**Stored records:**
===
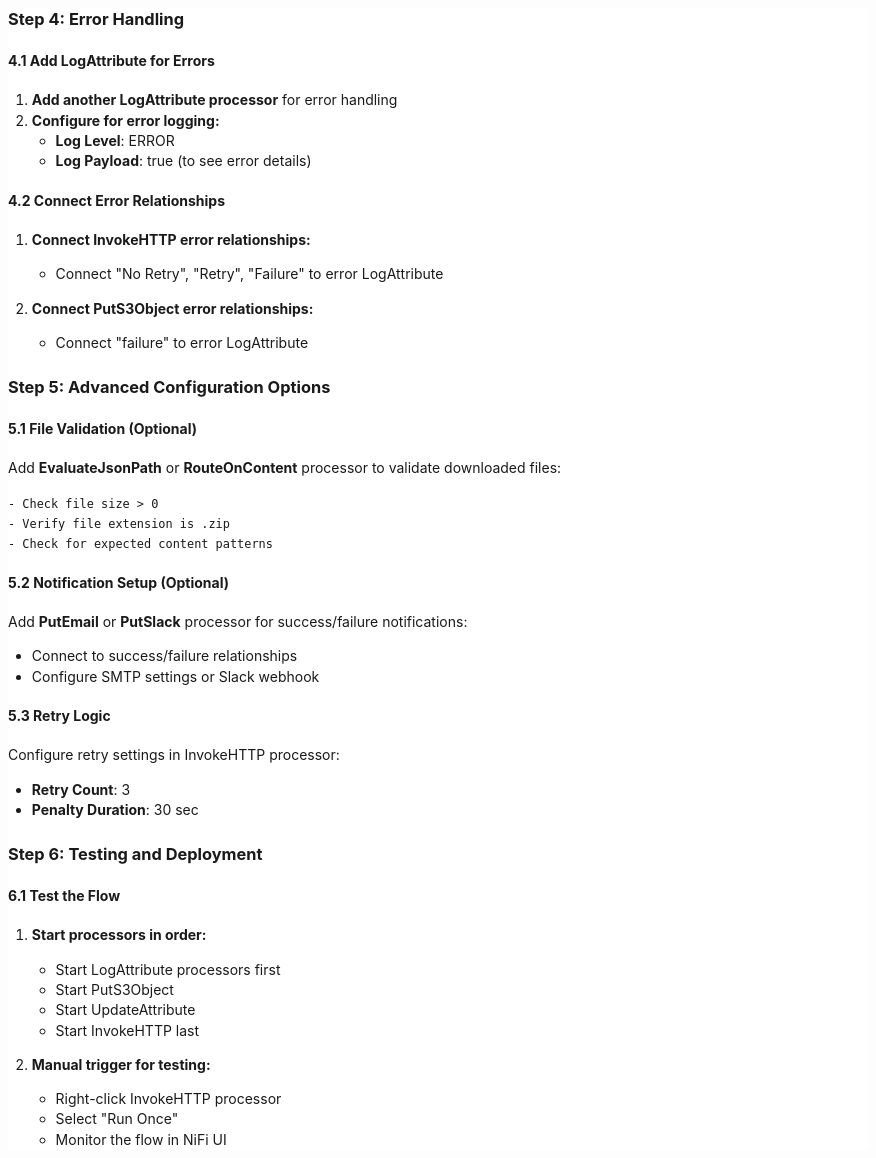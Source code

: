 ### Step 4: Error Handling

#### 4.1 Add LogAttribute for Errors

1. **Add another LogAttribute processor** for error handling
2. **Configure for error logging:**
   - **Log Level**: ERROR
   - **Log Payload**: true (to see error details)

#### 4.2 Connect Error Relationships

1. **Connect InvokeHTTP error relationships:**
   - Connect "No Retry", "Retry", "Failure" to error LogAttribute

2. **Connect PutS3Object error relationships:**
   - Connect "failure" to error LogAttribute

### Step 5: Advanced Configuration Options

#### 5.1 File Validation (Optional)

Add **EvaluateJsonPath** or **RouteOnContent** processor to validate downloaded files:
```
- Check file size > 0
- Verify file extension is .zip
- Check for expected content patterns
```

#### 5.2 Notification Setup (Optional)

Add **PutEmail** or **PutSlack** processor for success/failure notifications:
- Connect to success/failure relationships
- Configure SMTP settings or Slack webhook

#### 5.3 Retry Logic

Configure retry settings in InvokeHTTP processor:
- **Retry Count**: 3
- **Penalty Duration**: 30 sec

### Step 6: Testing and Deployment

#### 6.1 Test the Flow

1. **Start processors in order:**
   - Start LogAttribute processors first
   - Start PutS3Object
   - Start UpdateAttribute
   - Start InvokeHTTP last

2. **Manual trigger for testing:**
   - Right-click InvokeHTTP processor
   - Select "Run Once"
   - Monitor the flow in NiFi UI
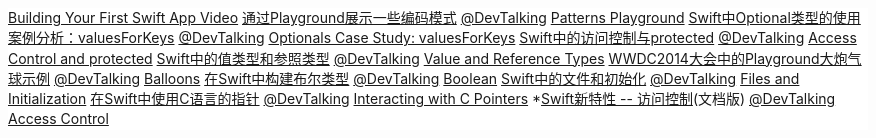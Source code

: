 <td><a href="https://developer.apple.com/swift/blog/?id=16">Building Your First Swift App Video</a></td>
</tr>
<tr>
<td><a href="http://www.devtalking.com/articles/patterns-playground/">通过Playground展示一些编码模式</a></td>
<td><a href="http://weibo.com/jacefu">@DevTalking</a> </td>
<td> <a href="https://developer.apple.com/swift/blog/?id=13">Patterns Playground</a></td>
</tr>
<tr>
<td><a href="http://www.devtalking.com/articles/optionals-case-study/">Swift中Optional类型的使用案例分析：valuesForKeys</a> </td>
<td><a href="http://weibo.com/jacefu">@DevTalking</a> </td>
<td> <a href="https://developer.apple.com/library/prerelease/ios/documentation/General/Conceptual/ExtensibilityPG/ExtensionScenarios.html#//apple_ref/doc/uid/TP40014214-CH21-SW1">Optionals Case Study: valuesForKeys</a></td>
</tr>
<tr>
<td><a href="http://www.devtalking.com/articles/access-control-and-protected/">Swift中的访问控制与protected</a> </td>
<td> <a href="http://weibo.com/jacefu">@DevTalking</a> </td>
<td> <a href="https://developer.apple.com/swift/blog/?id=11">Access Control and protected</a></td>
</tr>
<tr>
<td><a href="http://www.devtalking.com/articles/swift-value-and-reference-types/">Swift中的值类型和参照类型</a> </td>
<td> <a href="http://weibo.com/jacefu">@DevTalking</a> </td>
<td> <a href="https://developer.apple.com/swift/blog/?id=10">Value and Reference Types</a></td>
</tr>
<tr>
<td><a href="http://www.devtalking.com/articles/swift-balloon/">WWDC2014大会中的Playground大炮气球示例</a> </td>
<td> <a href="http://weibo.com/jacefu">@DevTalking</a> </td>
<td> <a href="https://developer.apple.com/swift/blog/?id=9">Balloons</a></td>
</tr>
<tr>
<td><a href="http://www.devtalking.com/articles/swift-boolean/">在Swift中构建布尔类型</a> </td>
<td><a href="http://weibo.com/jacefu">@DevTalking</a> </td>
<td>  <a href="https://developer.apple.com/swift/blog/?id=8">Boolean</a></td>
</tr>
<tr>
<td><a href="http://www.devtalking.com/articles/files-and-initialization/">Swift中的文件和初始化</a></td>
<td><a href="http://weibo.com/jacefu">@DevTalking</a> </td>
<td> <a href="https://developer.apple.com/swift/blog/?id=7">Files and Initialization</a></td>
</tr>
<tr>
<td><a href="http://www.devtalking.com/articles/swift-c-pointer/">在Swift中使用C语言的指针</a> </td>
<td> <a href="http://weibo.com/jacefu">@DevTalking</a> </td>
<td> <a href="https://developer.apple.com/swift/blog/?id=6">Interacting with C Pointers</a></td>
</tr>
<tr>
<td>*<a href="http://www.devtalking.com/articles/swift-access-control/">Swift新特性 -- 访问控制</a>(文档版)</td>
<td><a href="http://weibo.com/jacefu">@DevTalking</a> </td>
<td> <a href="https://developer.apple.com/swift/blog/?id=5">Access Control</a></td>
</tr>
</tbody>
</table>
===
**Task details:** Copy out every line above without change, dropping the pictures.

**Reply to the exercise:**
Source code

: ### Step 4: Error Handling

#### 4.1 Add LogAttribute for Errors

1. **Add another LogAttribute processor** for error handling
2. **Configure for error logging:**
   - **Log Level**: ERROR
   - **Log Payload**: true (to see error details)

#### 4.2 Connect Error Relationships

1. **Connect InvokeHTTP error relationships:**
   - Connect "No Retry", "Retry", "Failure" to error LogAttribute

2. **Connect PutS3Object error relationships:**
   - Connect "failure" to error LogAttribute

### Step 5: Advanced Configuration Options

#### 5.1 File Validation (Optional)

Add **EvaluateJsonPath** or **RouteOnContent** processor to validate downloaded files:
```
- Check file size > 0
- Verify file extension is .zip
- Check for expected content patterns
```

#### 5.2 Notification Setup (Optional)

Add **PutEmail** or **PutSlack** processor for success/failure notifications:
- Connect to success/failure relationships
- Configure SMTP settings or Slack webhook

#### 5.3 Retry Logic

Configure retry settings in InvokeHTTP processor:
- **Retry Count**: 3
- **Penalty Duration**: 30 sec

### Step 6: Testing and Deployment

#### 6.1 Test the Flow

1. **Start processors in order:**
   - Start LogAttribute processors first
   - Start PutS3Object
   - Start UpdateAttribute
   - Start InvokeHTTP last

2. **Manual trigger for testing:**
   - Right-click InvokeHTTP processor
   - Select "Run Once"
   - Monitor the flow in NiFi UI
Source code

: <td><a href="https://developer.apple.com/swift/blog/?id=16">Building Your First Swift App Video</a></td>
</tr>
<tr>
<td><a href="http://www.devtalking.com/articles/patterns-playground/">通过Playground展示一些编码模式</a></td>
<td><a href="http://weibo.com/jacefu">@DevTalking</a> </td>
<td> <a href="https://developer.apple.com/swift/blog/?id=13">Patterns Playground</a></td>
</tr>
<tr>
<td><a href="http://www.devtalking.com/articles/optionals-case-study/">Swift中Optional类型的使用案例分析：valuesForKeys</a> </td>
<td><a href="http://weibo.com/jacefu">@DevTalking</a> </td>
<td> <a href="https://developer.apple.com/library/prerelease/ios/documentation/General/Conceptual/ExtensibilityPG/ExtensionScenarios.html#//apple_ref/doc/uid/TP40014214-CH21-SW1">Optionals Case Study: valuesForKeys</a></td>
</tr>
<tr>
<td><a href="http://www.devtalking.com/articles/access-control-and-protected/">Swift中的访问控制与protected</a> </td>
<td> <a href="http://weibo.com/jacefu">@DevTalking</a> </td>
<td> <a href="https://developer.apple.com/swift/blog/?id=11">Access Control and protected</a></td>
</tr>
<tr>
<td><a href="http://www.devtalking.com/articles/swift-value-and-reference-types/">Swift中的值类型和参照类型</a> </td>
<td> <a href="http://weibo.com/jacefu">@DevTalking</a> </td>
<td> <a href="https://developer.apple.com/swift/blog/?id=10">Value and Reference Types</a></td>
</tr>
<tr>
<td><a href="http://www.devtalking.com/articles/swift-balloon/">WWDC2014大会中的Playground大炮气球示例</a> </td>
<td> <a href="http://weibo.com/jacefu">@DevTalking</a> </td>
<td> <a href="https://developer.apple.com/swift/blog/?id=9">Balloons</a></td>
</tr>
<tr>
<td><a href="http://www.devtalking.com/articles/swift-boolean/">在Swift中构建布尔类型</a> </td>
<td><a href="http://weibo.com/jacefu">@DevTalking</a> </td>
<td>  <a href="https://developer.apple.com/swift/blog/?id=8">Boolean</a></td>
</tr>
<tr>
<td><a href="http://www.devtalking.com/articles/files-and-initialization/">Swift中的文件和初始化</a></td>
<td><a href="http://weibo.com/jacefu">@DevTalking</a> </td>
<td> <a href="https://developer.apple.com/swift/blog/?id=7">Files and Initialization</a></td>
</tr>
<tr>
<td><a href="http://www.devtalking.com/articles/swift-c-pointer/">在Swift中使用C语言的指针</a> </td>
<td> <a href="http://weibo.com/jacefu">@DevTalking</a> </td>
<td> <a href="https://developer.apple.com/swift/blog/?id=6">Interacting with C Pointers</a></td>
</tr>
<tr>
<td>*<a href="http://www.devtalking.com/articles/swift-access-control/">Swift新特性 -- 访问控制</a>(文档版)</td>
<td><a href="http://weibo.com/jacefu">@DevTalking</a> </td>
<td> <a href="https://developer.apple.com/swift/blog/?id=5">Access Control</a></td>
</tr>
</tbody>
</table>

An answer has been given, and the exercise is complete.